甲子夜話卷之二 25 荻生氏の藏、玄宗眞蹟の事
2-25 荻生氏の藏、玄宗眞蹟の事
荻生茂卿【徂徠】、唐玄宗の眞蹟を藏む。今に其家傳寶とす。然ども容易く人に觀せず。會(タマ)々需る者あれば、辭してゆるさずと聞く。因て先年、郡山侯に書翰を贈りて、其事を問ふ。答に、抑家臣荻生之玄宗親筆孝經御覽は易きことに候。然に此書者他江借覽憚候子細候而、先茂卿申置候にて、何方江茂斷申也。巳に脇坂淡州所望有之候所、緣家なれども斷申遣候事にて候と也。かゝる物を祕し置て人に見せざるは、奈なる事にや。
■やぶちゃんの呟き
「荻生茂卿【徂徠】」「をぎふもけい」(名を訓ずると「しげのり」)。「そらい」。知られた儒者荻生徂徠(寛文六(一六六六)年~享保一三(一七二八)年)。「茂卿」は字及び実名。「徂徠は号。ウィキの「荻生徂徠」によれば、彼は元禄九(一六九六)年に第五代将軍綱吉の側近で幕府側用人(後に甲斐甲府藩柳沢家初代藩主)柳沢吉保に抜擢されて、当時の吉保の領地であった川越で十五人扶持を支給されて彼に仕えている。後には五百石取りに『加増されて柳沢邸で講学、ならびに政治上の諮問に応えた。将軍・綱吉の知己も得ている。吉保は宝永元』(一七〇五)年『に甲府藩主となり』、宝永七(一七〇六)年には吉保の命を受けて徂徠は甲斐国を見聞、紀行文「風流使者記」「峡中紀行」として記している。宝永六(一七〇九)年、『綱吉の死去と吉保の失脚に』よって『柳沢邸を出て日本橋茅場町に居を移し、そこで私塾・蘐園塾(けんえんじゅく)を開いた。やがて徂徠派というひとつの学派(蘐園学派)を形成するに至る。なお、塾名の「蘐園」とは塾の所在地・茅場町にちなむ』。享保七(一七二二)年以後は第八代将軍『徳川吉宗の信任を得て、その諮問にあずかった。追放刑の不可をのべ、これに代えて自由刑とすることを述べた。豪胆でみずから恃むところ多く、中華趣味をもっており、中国語にも堪能だったという。多くの門弟を育てて』、享年六十三歳で亡くなっている。従って、彼は柳沢家家臣であり、この話柄当時の荻生家もそうだったのである。「郡山侯」の注を参照。

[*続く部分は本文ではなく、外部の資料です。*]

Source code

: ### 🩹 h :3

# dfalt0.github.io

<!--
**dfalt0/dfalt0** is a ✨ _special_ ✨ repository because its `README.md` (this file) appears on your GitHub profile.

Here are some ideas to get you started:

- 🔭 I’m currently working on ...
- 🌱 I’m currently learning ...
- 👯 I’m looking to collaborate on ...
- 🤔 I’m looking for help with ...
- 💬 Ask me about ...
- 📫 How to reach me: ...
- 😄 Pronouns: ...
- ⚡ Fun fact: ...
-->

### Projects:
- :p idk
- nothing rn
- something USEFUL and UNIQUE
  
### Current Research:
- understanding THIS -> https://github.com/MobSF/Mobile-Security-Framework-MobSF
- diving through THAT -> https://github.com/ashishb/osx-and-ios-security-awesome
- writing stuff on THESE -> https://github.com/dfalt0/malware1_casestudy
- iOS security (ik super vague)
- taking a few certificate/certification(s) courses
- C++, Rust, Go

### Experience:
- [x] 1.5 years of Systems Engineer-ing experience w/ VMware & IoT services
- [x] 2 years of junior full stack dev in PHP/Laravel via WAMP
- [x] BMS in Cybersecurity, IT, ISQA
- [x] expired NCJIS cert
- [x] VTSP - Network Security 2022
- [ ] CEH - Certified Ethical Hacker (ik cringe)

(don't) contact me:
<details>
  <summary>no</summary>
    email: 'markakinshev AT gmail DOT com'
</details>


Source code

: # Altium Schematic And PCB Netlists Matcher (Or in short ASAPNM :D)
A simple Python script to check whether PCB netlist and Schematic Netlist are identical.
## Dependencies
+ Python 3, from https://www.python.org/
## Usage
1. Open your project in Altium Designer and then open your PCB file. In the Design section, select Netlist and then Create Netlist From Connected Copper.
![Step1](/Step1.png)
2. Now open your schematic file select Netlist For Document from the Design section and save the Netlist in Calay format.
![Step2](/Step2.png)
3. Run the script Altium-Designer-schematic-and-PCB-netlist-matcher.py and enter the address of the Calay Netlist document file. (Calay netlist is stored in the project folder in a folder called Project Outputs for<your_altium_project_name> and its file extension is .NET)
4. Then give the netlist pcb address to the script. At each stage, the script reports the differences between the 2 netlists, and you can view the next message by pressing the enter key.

「唐玄宗」(六八五年~七六二年)唐第九代皇帝。諱は隆基。「國立故宮博物館」公式サイト内のこちらで玄宗直筆の「唐玄宗鶺鴒頌卷」(「鶺鴒頌」(せきれいしょう」))を視認出来る。筆致に太々としたセキレイたちの飛び交うようないいリズムがあるように感ずる。嫌いじゃない。
「藏む」「をさむ」。
「然ども」「しかれども」。
「容易く」「たやすく」。
「會(タマ)々」「偶々」。
「需る」「もとむる」。閲覧を希望する。
「郡山侯」郡山藩藩主たる郡山柳沢家。「甲子夜話」執筆開始の文政四(一八二一)年近くと考えるなら、大和郡山藩第四代藩主で郡山藩柳沢家第五代柳沢保泰(やすひろ 天明二(一七八三)年~天保九(一八三八)年)である。享保九(一七二四)年の「享保の改革」による幕府直轄領拡大政策で、甲斐の直轄領化に伴い、柳沢吉保の長男で当時、甲斐甲府藩柳沢家第二代藩主であった柳沢吉里は大和郡山藩主として移封されている。
「抑家臣荻生之玄宗親筆孝經御覽は易きことに候。然に此書者他江借覽憚候子細候而、先茂卿申置候にて、何方江茂斷申也。巳に脇坂淡州所望有之候所、緣家なれども斷申遺候事にて候」書き下す。
抑(そもそも)、家臣荻生の玄宗親筆「孝經(こうきやう)」、御覽(ごらん)は易きことに候ふ。然(しかる)に此の書は、他(ほか)え〔→へ〕借覽(しやくらん)、憚り候ふ。子細候ふて、先(さき)に、茂卿、申し置き候ふにて、何方(いづかた)え〔→へ〕も斷り申すなり。巳(すで)に脇坂淡州(わきざかたんしう)、所望、之れ有り候ふ所、緣家(えんか)なれども、斷はり申し遣はし候ふ事にて候ふ。
〔 〕は私の補正。「孝經」中国の経(けい)書のひとつ。曽子の門人が孔子の言動を記したとされ、「孝」の概説・各階層の「孝」のあるべき姿・「孝」道の必要性を説いたもの。玄宗はこの注釈書「御注孝経(ぎょちゅうこうきょう)」を著わしているから、書写対象としては頗る腑には落ちる。なお、「家臣荻生之玄宗親筆孝經御覽は易きことに候」の箇所は間違えて読んではいけない。「家臣」である「荻生」家の所蔵になる「玄宗親筆」の「孝經」を藩主である私が披見することは全く問題がなく、何時でも出来る、しかし……というのである。静山(保泰より七つ年上)ならずとも「なんじゃい!」と吐きたくなる如何にも慇懃無礼な謂いではないか! 「脇坂淡州」播磨龍野藩第八代藩主で龍野藩脇坂家十代で寺社奉行から老中となった脇坂安董(やすただ 明和四(一七六七)年~天保一二(一八四一)年)であろう。柳沢家との縁戚関係は不詳。
「奈なる」「奈(何)(いか)なる」。